INPUT RECORDS:
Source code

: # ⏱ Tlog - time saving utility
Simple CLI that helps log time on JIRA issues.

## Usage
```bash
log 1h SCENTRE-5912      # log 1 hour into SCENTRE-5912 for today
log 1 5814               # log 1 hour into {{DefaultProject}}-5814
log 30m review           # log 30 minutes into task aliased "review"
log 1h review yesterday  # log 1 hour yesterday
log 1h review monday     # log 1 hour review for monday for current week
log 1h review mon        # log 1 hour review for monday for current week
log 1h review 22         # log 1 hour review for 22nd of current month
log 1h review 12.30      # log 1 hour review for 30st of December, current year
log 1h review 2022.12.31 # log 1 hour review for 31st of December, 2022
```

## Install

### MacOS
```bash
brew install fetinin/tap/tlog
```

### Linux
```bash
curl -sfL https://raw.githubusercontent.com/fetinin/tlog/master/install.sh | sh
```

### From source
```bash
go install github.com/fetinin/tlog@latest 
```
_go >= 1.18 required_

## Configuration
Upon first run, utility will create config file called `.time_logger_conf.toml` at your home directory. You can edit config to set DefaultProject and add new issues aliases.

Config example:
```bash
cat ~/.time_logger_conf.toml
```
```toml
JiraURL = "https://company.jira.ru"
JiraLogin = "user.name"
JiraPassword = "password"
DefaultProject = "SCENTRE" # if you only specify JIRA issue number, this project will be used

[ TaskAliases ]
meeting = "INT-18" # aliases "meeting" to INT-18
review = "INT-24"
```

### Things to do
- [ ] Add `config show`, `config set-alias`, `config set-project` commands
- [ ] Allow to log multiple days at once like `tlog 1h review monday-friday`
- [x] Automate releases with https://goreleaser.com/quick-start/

ABOUT THIS TASK:
What's needed is every entry, returned word for word.

REPLY TO THE TASK:
Source code

: # ⏱ Tlog - time saving utility
Simple CLI that helps log time on JIRA issues.

## Usage
```bash
log 1h SCENTRE-5912      # log 1 hour into SCENTRE-5912 for today
log 1 5814               # log 1 hour into {{DefaultProject}}-5814
log 30m review           # log 30 minutes into task aliased "review"
log 1h review yesterday  # log 1 hour yesterday
log 1h review monday     # log 1 hour review for monday for current week
log 1h review mon        # log 1 hour review for monday for current week
log 1h review 22         # log 1 hour review for 22nd of current month
log 1h review 12.30      # log 1 hour review for 30st of December, current year
log 1h review 2022.12.31 # log 1 hour review for 31st of December, 2022
```

## Install

### MacOS
```bash
brew install fetinin/tap/tlog
```

### Linux
```bash
curl -sfL https://raw.githubusercontent.com/fetinin/tlog/master/install.sh | sh
```

### From source
```bash
go install github.com/fetinin/tlog@latest 
```
_go >= 1.18 required_

## Configuration
Upon first run, utility will create config file called `.time_logger_conf.toml` at your home directory. You can edit config to set DefaultProject and add new issues aliases.

Config example:
```bash
cat ~/.time_logger_conf.toml
```
```toml
JiraURL = "https://company.jira.ru"
JiraLogin = "user.name"
JiraPassword = "password"
DefaultProject = "SCENTRE" # if you only specify JIRA issue number, this project will be used

[ TaskAliases ]
meeting = "INT-18" # aliases "meeting" to INT-18
review = "INT-24"
```

### Things to do
- [ ] Add `config show`, `config set-alias`, `config set-project` commands
- [ ] Allow to log multiple days at once like `tlog 1h review monday-friday`
- [x] Automate releases with https://goreleaser.com/quick-start/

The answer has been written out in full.